Accidents are often the result of somebody else’s negligence. A federal judge ordered a bus company involved in an Arizona crash that killed six people and injured more than a dozen others to cease interstate operations, according to a newly published Associated Press report.

On March 6, 2010, U.S. District Judge George King of the Central District of California in Los Angeles issued the order against Tierra Santa Inc. and its owner, Cayetano Martinez. Martinez earlier signed a consent decree prohibiting him or any affiliated company from hauling passengers without U.S. Department of Transportation authority, which is required to take passengers from one state to another.
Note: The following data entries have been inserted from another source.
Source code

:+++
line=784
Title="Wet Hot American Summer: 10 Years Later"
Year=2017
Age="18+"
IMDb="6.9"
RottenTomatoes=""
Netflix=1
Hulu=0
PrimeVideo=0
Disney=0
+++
The Federal Motor Carrier Safety Administration demanded Van Nuys, Calififornia based Tierra Santa stop operating on March 5, 2010, the day of the crash south of Phoenix. The judge’s order makes the shutdown enforceable by the court.

“They knew they were running illegally,” Duane DeBruyne, a Department of Transportation spokesman in Washington, D.C., said.

A federal complaint to be filed against the company today says the motor carrier administration previously shut down Martinez, who then attempted “to reincarnate himself as a new carrier” that unsuccessfully sought Department of Transportation operating authority, the department said in a news release Sunday.

“Martinez has shown a persistency and determination to continue operating under new entities and businesses,” the release quotes the complaint as saying.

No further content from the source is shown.